When a line below holds the string "storage", show that line.

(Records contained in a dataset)
________
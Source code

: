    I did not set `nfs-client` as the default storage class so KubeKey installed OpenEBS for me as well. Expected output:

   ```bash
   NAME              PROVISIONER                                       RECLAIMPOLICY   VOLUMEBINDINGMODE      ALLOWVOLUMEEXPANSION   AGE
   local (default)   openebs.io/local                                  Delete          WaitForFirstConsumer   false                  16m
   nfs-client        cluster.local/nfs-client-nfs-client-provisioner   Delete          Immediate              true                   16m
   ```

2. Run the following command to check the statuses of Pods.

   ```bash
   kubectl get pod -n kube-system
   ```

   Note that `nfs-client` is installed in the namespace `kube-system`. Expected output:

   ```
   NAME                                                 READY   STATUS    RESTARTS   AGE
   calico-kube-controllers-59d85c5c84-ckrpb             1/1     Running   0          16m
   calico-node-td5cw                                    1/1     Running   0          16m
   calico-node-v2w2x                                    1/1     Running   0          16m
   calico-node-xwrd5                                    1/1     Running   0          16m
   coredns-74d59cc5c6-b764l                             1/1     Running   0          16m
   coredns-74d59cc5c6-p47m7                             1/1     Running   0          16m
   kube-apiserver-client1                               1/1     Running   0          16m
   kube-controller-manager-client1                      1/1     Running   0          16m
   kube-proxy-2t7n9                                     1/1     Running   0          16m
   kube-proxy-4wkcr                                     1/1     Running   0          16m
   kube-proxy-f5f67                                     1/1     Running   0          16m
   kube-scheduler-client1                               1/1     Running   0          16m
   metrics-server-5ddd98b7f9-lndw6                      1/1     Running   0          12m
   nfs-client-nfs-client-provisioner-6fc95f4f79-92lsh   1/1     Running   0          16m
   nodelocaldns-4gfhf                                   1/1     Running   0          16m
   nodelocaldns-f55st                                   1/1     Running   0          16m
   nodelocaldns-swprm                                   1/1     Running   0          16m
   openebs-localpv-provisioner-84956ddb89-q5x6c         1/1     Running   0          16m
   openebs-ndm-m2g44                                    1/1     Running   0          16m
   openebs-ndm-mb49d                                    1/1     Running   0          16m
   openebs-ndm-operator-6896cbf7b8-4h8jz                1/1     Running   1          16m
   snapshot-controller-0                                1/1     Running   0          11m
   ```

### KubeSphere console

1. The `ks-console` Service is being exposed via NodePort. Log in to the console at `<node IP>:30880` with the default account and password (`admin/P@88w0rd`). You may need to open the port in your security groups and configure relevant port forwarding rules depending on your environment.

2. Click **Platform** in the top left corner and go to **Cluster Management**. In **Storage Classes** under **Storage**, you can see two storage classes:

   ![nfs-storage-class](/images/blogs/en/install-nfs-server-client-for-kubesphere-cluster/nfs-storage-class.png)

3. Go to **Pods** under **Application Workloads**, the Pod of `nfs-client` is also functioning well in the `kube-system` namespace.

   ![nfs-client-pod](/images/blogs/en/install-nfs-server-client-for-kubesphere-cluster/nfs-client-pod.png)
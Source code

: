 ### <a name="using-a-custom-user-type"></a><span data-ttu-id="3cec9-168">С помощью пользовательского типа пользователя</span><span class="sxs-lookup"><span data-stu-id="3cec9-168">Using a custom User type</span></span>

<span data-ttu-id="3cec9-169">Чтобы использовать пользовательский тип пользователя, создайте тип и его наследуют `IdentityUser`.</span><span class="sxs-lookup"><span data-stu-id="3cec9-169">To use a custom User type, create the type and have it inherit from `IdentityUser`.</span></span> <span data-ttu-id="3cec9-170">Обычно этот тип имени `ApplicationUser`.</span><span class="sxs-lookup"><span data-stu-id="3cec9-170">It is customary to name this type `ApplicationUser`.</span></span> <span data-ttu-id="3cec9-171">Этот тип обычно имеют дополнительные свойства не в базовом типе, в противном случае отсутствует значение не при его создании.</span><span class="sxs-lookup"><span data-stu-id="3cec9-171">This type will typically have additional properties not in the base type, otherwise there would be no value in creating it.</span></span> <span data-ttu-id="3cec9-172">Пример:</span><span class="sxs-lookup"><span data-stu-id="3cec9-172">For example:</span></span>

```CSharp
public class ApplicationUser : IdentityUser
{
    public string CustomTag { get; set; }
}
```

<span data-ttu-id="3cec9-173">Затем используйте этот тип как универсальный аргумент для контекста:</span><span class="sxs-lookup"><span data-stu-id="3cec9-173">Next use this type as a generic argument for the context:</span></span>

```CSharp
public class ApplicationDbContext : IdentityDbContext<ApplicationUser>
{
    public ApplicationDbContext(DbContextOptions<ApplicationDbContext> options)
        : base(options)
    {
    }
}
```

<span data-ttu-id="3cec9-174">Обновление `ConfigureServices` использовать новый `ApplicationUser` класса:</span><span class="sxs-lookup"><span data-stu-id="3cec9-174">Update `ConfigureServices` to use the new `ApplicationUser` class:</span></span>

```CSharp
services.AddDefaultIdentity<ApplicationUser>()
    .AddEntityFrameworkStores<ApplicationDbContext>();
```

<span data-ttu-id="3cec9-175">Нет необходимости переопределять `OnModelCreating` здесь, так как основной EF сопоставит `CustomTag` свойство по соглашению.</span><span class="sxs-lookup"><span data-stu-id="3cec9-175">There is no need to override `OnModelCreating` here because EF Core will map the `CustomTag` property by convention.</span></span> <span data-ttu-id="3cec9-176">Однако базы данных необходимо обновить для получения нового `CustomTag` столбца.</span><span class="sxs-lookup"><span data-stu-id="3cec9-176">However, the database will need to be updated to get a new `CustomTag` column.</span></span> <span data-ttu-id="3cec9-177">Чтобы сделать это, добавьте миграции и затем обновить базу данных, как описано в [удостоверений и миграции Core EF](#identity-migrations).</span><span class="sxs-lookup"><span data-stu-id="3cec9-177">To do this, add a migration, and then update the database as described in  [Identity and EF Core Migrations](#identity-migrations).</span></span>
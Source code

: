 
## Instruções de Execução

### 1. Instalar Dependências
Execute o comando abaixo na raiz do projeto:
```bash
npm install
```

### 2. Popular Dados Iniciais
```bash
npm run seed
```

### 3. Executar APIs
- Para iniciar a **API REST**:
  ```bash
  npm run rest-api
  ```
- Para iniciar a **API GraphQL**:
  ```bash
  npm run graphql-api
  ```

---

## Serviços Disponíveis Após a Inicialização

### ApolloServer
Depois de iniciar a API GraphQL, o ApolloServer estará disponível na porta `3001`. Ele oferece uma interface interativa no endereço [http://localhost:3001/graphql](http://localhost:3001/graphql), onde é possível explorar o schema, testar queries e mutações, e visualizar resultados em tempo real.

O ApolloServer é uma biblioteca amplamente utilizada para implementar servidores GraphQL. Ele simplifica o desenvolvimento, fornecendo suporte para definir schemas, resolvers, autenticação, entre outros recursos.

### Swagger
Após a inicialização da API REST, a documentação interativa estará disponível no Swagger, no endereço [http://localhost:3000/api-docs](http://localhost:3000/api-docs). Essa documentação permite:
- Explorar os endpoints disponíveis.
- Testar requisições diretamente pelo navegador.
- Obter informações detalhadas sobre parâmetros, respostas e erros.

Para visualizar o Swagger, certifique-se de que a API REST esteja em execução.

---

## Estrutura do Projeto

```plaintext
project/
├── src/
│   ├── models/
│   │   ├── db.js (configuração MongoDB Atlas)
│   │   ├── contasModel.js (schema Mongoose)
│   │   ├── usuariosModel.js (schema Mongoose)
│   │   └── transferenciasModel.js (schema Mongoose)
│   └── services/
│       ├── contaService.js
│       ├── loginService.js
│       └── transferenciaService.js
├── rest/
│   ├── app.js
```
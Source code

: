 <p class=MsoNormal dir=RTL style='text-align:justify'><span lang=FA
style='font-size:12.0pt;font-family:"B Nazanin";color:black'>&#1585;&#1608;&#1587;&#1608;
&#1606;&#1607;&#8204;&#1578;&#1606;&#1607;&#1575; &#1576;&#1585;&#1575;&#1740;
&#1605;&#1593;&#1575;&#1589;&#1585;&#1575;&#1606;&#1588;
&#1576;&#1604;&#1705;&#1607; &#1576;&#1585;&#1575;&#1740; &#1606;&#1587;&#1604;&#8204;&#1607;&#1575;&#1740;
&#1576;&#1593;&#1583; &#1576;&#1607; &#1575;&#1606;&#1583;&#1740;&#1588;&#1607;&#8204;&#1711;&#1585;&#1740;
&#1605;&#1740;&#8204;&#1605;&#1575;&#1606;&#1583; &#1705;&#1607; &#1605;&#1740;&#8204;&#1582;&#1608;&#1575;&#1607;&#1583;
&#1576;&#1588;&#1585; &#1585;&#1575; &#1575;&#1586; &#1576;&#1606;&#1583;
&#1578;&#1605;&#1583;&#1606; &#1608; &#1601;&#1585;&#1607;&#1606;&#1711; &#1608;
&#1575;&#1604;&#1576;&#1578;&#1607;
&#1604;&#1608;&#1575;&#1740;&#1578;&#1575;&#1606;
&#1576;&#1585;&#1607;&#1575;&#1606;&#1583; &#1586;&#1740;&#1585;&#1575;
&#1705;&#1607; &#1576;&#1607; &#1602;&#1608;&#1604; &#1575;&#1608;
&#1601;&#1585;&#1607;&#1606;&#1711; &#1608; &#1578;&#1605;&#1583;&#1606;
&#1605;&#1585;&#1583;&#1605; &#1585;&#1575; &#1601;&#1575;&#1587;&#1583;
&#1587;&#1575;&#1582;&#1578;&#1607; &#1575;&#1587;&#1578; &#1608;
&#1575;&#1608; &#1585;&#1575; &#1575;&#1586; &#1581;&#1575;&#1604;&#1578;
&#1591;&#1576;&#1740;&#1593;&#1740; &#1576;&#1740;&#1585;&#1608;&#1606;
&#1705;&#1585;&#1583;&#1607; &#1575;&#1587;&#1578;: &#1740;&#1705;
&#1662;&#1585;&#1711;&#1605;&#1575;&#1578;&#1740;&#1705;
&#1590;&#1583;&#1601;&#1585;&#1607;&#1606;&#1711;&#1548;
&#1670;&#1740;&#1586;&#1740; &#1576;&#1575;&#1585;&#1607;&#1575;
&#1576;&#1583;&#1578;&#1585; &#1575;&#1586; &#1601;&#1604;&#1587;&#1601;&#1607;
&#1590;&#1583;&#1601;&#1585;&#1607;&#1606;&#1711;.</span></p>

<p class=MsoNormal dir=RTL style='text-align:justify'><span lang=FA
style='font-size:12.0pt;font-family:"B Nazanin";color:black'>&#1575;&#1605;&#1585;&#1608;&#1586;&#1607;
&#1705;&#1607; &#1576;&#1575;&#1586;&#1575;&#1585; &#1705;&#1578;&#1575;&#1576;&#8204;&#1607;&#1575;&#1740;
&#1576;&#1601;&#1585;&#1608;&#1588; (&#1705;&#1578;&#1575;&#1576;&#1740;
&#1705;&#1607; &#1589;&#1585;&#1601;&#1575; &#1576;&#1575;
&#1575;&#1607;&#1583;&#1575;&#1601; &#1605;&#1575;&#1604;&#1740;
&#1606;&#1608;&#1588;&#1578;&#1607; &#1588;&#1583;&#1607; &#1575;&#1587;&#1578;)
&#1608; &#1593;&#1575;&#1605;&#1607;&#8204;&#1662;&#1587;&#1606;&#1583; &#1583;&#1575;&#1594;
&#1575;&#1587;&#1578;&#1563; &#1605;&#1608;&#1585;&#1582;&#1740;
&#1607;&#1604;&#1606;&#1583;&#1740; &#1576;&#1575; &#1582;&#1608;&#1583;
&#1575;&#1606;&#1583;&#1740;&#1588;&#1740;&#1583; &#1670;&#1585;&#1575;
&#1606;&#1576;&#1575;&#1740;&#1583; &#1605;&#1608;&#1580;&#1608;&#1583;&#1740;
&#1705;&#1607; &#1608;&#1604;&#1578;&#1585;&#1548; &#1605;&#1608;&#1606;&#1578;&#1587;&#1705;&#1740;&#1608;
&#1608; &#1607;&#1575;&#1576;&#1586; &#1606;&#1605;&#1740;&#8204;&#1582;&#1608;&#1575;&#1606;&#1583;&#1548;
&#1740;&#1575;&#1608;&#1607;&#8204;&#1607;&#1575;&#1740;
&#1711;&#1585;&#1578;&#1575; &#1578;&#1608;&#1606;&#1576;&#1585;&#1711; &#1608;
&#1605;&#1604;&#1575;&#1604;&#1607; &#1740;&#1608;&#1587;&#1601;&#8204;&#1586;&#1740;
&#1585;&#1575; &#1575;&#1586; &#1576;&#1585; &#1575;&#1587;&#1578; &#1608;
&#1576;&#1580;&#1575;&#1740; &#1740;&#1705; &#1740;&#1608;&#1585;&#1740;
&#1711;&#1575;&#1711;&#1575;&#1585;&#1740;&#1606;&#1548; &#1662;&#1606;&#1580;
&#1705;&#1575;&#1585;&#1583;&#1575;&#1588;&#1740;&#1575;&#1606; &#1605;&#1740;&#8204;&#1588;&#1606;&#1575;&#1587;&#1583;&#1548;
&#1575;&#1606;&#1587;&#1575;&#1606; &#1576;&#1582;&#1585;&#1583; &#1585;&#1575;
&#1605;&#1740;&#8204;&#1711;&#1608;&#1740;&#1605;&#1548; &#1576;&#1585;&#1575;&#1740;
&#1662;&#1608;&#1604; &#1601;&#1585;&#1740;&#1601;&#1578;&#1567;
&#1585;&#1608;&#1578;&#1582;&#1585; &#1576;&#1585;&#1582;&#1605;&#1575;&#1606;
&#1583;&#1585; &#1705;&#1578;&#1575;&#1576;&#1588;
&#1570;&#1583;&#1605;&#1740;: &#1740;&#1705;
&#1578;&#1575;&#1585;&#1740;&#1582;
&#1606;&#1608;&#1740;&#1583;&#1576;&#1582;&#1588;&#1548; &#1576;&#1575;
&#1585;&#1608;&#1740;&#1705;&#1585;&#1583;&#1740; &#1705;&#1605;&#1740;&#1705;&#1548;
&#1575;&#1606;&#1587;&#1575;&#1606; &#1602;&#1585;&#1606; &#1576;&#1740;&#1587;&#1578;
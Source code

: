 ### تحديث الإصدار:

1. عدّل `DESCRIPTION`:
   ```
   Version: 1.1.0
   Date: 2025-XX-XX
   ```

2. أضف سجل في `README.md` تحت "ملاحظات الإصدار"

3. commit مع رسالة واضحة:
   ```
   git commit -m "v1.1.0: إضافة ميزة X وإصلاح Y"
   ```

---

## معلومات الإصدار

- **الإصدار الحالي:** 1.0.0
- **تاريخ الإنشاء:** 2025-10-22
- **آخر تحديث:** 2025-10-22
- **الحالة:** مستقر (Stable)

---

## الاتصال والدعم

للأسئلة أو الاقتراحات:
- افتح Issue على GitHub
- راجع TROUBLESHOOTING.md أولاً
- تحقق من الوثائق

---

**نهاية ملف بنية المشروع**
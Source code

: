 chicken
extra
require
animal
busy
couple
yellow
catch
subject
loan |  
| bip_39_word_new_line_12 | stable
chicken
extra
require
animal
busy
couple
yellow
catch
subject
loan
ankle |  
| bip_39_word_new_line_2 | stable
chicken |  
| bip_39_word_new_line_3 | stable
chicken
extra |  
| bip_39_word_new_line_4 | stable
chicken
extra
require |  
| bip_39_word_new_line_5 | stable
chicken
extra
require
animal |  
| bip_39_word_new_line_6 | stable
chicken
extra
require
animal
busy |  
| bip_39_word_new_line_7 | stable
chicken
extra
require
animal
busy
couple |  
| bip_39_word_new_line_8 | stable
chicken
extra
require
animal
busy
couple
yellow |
________
Task result:
:    I did not set `nfs-client` as the default storage class so KubeKey installed OpenEBS for me as well. Expected output:
2. Click **Platform** in the top left corner and go to **Cluster Management**. In **Storage Classes** under **Storage**, you can see two storage classes:
   ![nfs-storage-class](/images/blogs/en/install-nfs-server-client-for-kubesphere-cluster/nfs-storage-class.png)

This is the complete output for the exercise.